Este hallazgo es relevante porque demuestra que la picazón no es solamente una molestia cutánea. En las enfermedades que afectan los conductos biliares, este síntoma puede repercutir en el descanso, la energía diaria y la calidad de vida, incluso antes de que aparezcan señales más evidentes.
Cuándo investigar los conductos biliares
La evaluación médica resulta especialmente importante cuando la picazón es persistente, no mejora con hidratación ni con antihistamínicos habituales, o aparece junto con otros síntomas generales. Entre los aspectos que el médico puede analizar se encuentran:
- Análisis de sangre como fosfatasa alcalina, GGT y bilirrubinas.
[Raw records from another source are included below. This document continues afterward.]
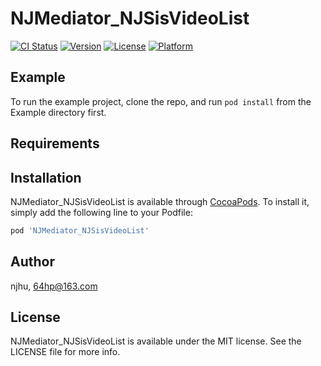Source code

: # NJMediator_NJSisVideoList

[![CI Status](https://img.shields.io/travis/njhu/NJMediator_NJSisVideoList.svg?style=flat)](https://travis-ci.org/njhu/NJMediator_NJSisVideoList)
[![Version](https://img.shields.io/cocoapods/v/NJMediator_NJSisVideoList.svg?style=flat)](https://cocoapods.org/pods/NJMediator_NJSisVideoList)
[![License](https://img.shields.io/cocoapods/l/NJMediator_NJSisVideoList.svg?style=flat)](https://cocoapods.org/pods/NJMediator_NJSisVideoList)
[![Platform](https://img.shields.io/cocoapods/p/NJMediator_NJSisVideoList.svg?style=flat)](https://cocoapods.org/pods/NJMediator_NJSisVideoList)

## Example

To run the example project, clone the repo, and run `pod install` from the Example directory first.

## Requirements

## Installation

NJMediator_NJSisVideoList is available through [CocoaPods](https://cocoapods.org). To install
it, simply add the following line to your Podfile:

```ruby
pod 'NJMediator_NJSisVideoList'
```

## Author

njhu, 64hp@163.com

## License

NJMediator_NJSisVideoList is available under the MIT license. See the LICENSE file for more info.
- Marcadores autoinmunes, como el anticuerpo antimitochondrial.
- Ecografía u otros estudios por imágenes del hígado y las vías biliares.
- Antecedentes de enfermedades autoinmunes, trastornos de la tiroides o uso de determinados medicamentos.
- Presencia de ictericia, pérdida de peso o dolor abdominal.
La colangitis biliar primaria aparece como una enfermedad crónica en la que el sistema inmunológico ataca los conductos biliares del hígado. Esta afección puede provocar síntomas como picazón, fatiga, sequedad bucal y sequedad ocular.